BF lives more rurally than me and has occasionally seen his friends around the village. This week one of his friends has invited him in for a cuppa and he last night told me that he had been in friend’s house yesterday. Told me he took care to be distant but he would say that to me as he knows what I would say about it.
His friend had Covid about 4–5 weeks ago. I am now off work for a week and we had planned to see each other on a couple of days but now I am feeling very uncomfortable about this.
He thinks I’m mad as his friend has had CV and therefore he thinks there is no risk. I am uncomfortable as there is a possibility of the virus still floating around in friend’s house or friend still carrying the virus.
Which one of us is being unreasonable? In the nicest possible way, I am not interested in a load of posts telling me how I am breaking the rules, I am interested in your views as to the actual risk I would be running seeing him for the next week or so. Thanks
Honestly, I think you’ve already been running the risk with seeing him. I have no idea about the contagion ability of someone 4-5 weeks on from infection but what I’ve read would suggest a low risk to me. The bacteria can live on surfaces for a few days at most from what I’ve seen (happy to be corrected) so assuming the friend is out of the contagious period then your risk is pretty much as it has always been.
Has his friend been better now for 4-5 weeks?
Considering you are only asked to self isolate for 14 days from the onset of symptoms I would assume that his friend is likely not contagious anymore. And I don't believe the virus 'floats around people's houses' for 4-5 weeks either. It can only last of surfaces for 72hrs can't it? And even then it decreases significantly during those hours.
But if you're worried, just do a bit of research online about it. Or don't see him for another couple of weeks.
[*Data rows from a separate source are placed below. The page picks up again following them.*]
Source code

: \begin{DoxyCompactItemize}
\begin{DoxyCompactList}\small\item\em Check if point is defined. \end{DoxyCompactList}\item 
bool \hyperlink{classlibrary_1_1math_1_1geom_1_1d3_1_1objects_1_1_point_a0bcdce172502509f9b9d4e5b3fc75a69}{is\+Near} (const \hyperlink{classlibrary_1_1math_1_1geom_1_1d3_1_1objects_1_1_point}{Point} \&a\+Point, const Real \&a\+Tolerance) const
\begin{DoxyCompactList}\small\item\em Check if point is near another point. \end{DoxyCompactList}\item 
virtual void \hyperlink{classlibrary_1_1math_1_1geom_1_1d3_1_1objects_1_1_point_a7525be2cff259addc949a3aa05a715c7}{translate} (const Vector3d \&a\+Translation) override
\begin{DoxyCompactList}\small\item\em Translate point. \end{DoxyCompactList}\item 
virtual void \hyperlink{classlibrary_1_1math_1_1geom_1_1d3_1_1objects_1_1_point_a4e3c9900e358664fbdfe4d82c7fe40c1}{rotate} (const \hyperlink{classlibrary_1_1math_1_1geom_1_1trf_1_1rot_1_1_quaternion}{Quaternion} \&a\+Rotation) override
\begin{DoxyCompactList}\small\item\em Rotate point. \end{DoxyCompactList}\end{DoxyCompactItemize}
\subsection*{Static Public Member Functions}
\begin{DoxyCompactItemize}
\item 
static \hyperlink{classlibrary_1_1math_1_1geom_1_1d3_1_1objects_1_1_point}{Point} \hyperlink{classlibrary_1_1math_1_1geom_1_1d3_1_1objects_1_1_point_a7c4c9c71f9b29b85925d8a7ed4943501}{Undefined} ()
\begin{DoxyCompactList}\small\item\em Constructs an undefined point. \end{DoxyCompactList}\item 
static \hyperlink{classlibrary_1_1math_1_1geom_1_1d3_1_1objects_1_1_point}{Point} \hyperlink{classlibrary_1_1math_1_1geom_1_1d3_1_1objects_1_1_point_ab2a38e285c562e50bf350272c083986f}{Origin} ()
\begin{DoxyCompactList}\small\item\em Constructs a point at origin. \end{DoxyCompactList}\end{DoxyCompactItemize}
If it was swab positive and four weeks ago I think it’s fine - he’d be the safest person to be around - though I’m not commenting on the other issues
Are you particularly at risk, if not it seems like an overreaction on your part.
To be fair you've been mixing households all the time so does it matter. What you're saying is it's ok for him to see you but noone else?.
All good points, thank you. To answer your question, no I’m not particularly at risk, but I am in my early 50s and I know of a couple of women my age who have had Covid and been pretty ill, despite being very fit and healthy to start with.
@Madre1972 it is a virus not a bacteria
You've been breaking the rules and taking risks all along.
Up to you if you want to take one more.
I know it’s a virus, i wrote the post pre my coffee and couldn’t edit it.
Sure there is lab conditions where the virus has survived on surfaces for a short period, no such evidence it occurs in real life, in fact the opposite, due to the virus being so delicate when outside it’s host.
But thinking it can survive for a month or more On surfaces is beyond extreme. I think you know logically that’s just not feasible and nothing suggests it could be even remotely possible.
My concern would be not what your boyfriend did, but your extreme paranoia about the virus, taking it to a level that has not even been suggested by the most obvious of tin foil hat wearers.
How is his friend now?
I’d be wary TBH.
But I do have one friend - a NHS worker - who tested positive for Covid19 at the beginning of April, and only just got a negative test last week. She’d been given re-tests after a few weeks. So she had enough virus in her system to be testing positive for about 6 weeks. She was never ill enough to be admitted to hospital.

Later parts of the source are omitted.